"Certainly. After we strike Jupiter Light, we veer off into the Atlantic out of sight of land."
"I thought lighthouses were put up so you wouldn't 'strike' them," observed Tilly, with smooth politeness; "but then, of course if you do strike them, it is quite to be expected that you veer off into the Atlantic, and never see land again. Besides, I found all those lighthouses and things on a paper last night, but it was the southern trip that did all that. Maybe we, going north, don't do the same things at all. I sha'n't swallow all you say, anyhow, till I know for sure."
"Children, stop your quarreling," commanded Bertha Brown, sternly. "Now I've been learning something worth while. I know the saloon deck from the promenade deck, and I can rattle off 'fore' and 'aft' and 'port' and 'starboard' as if I'd been born on shipboard!"

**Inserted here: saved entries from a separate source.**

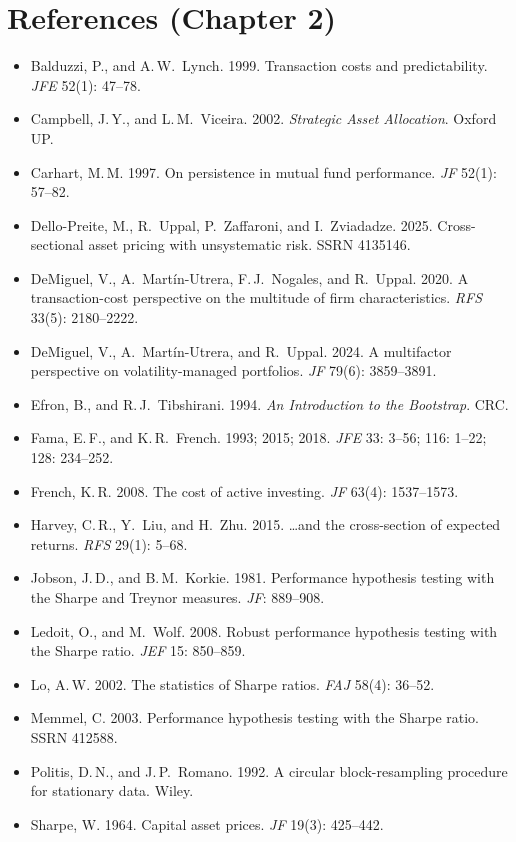 \documentclass[11pt,a4paper]{report}
\begin{document}
\section*{References (Chapter 2)}
\begin{itemize}[leftmargin=*]
\small
\item Balduzzi, P., and A.\,W.~Lynch. 1999. Transaction costs and predictability. \emph{JFE} 52(1): 47--78.
\item Campbell, J.\,Y., and L.\,M.~Viceira. 2002. \emph{Strategic Asset Allocation}. Oxford UP.
\item Carhart, M.\,M. 1997. On persistence in mutual fund performance. \emph{JF} 52(1): 57--82.
\item Dello-Preite, M., R.~Uppal, P.~Zaffaroni, and I.~Zviadadze. 2025. Cross-sectional asset pricing with unsystematic risk. SSRN 4135146.
\item DeMiguel, V., A.~Mart\'in-Utrera, F.\,J.~Nogales, and R.~Uppal. 2020. A transaction-cost perspective on the multitude of firm characteristics. \emph{RFS} 33(5): 2180--2222.
\item DeMiguel, V., A.~Mart\'in-Utrera, and R.~Uppal. 2024. A multifactor perspective on volatility-managed portfolios. \emph{JF} 79(6): 3859--3891.
\item Efron, B., and R.\,J.~Tibshirani. 1994. \emph{An Introduction to the Bootstrap}. CRC.
\item Fama, E.\,F., and K.\,R.~French. 1993; 2015; 2018. \emph{JFE} 33: 3--56; 116: 1--22; 128: 234--252.
\item French, K.\,R. 2008. The cost of active investing. \emph{JF} 63(4): 1537--1573.
\item Harvey, C.\,R., Y.~Liu, and H.~Zhu. 2015. \dots and the cross-section of expected returns. \emph{RFS} 29(1): 5--68.
\item Jobson, J.\,D., and B.\,M.~Korkie. 1981. Performance hypothesis testing with the Sharpe and Treynor measures. \emph{JF}: 889--908.
\item Ledoit, O., and M.~Wolf. 2008. Robust performance hypothesis testing with the Sharpe ratio. \emph{JEF} 15: 850--859.
\item Lo, A.\,W. 2002. The statistics of Sharpe ratios. \emph{FAJ} 58(4): 36--52.
\item Memmel, C. 2003. Performance hypothesis testing with the Sharpe ratio. SSRN 412588.
\item Politis, D.\,N., and J.\,P.~Romano. 1992. A circular block-resampling procedure for stationary data. Wiley.
\item Sharpe, W. 1964. Capital asset prices. \emph{JF} 19(3): 425--442.
\end{itemize}
\end{document}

"Pooh! You wait," teased Tilly. "There'll come a time when you won't think you're born on shipboard, and you won't know or care which is fore or aft—any of you. And it will come soon, too. Those were porpoises playing this morning—when Cordelia thought she saw the sea serpent, you know. I heard a man say he thought it meant a storm was coming. And if it does—you just wait," she finished laughingly.
"Oh, I'm waiting," retorted Bertha. "I like waiting. Besides, I don't think it's coming, anyhow!"
But it did come. Off the coast of South Carolina they ran into a heavy storm, and the great ship creaked and groaned as it buffeted wind and wave.
In the little parlor of the suite the entire party, banished from wet, slippery decks, made merry together, and declared it was all fun, anyway. But gradually the ranks thinned. First Mrs. Kennedy asked to be excused, and went into the bedroom. Alma Lane went away next. She said she wanted a drink of water—but she did not return, and very soon Elsie Martin, looking suspiciously white about the lips, said she guessed she would go and find Alma. She, too, did not return.
Tilly went next. Tilly, naturally, had not been her usual self since the accident, in spite of her brave attempts to hide her suffering. She slipped away now without a word; though just before she had made them all laugh by saying a little shakily:
"I declare, I wish Reddy were here! He'd think he was riding his broncho, sure."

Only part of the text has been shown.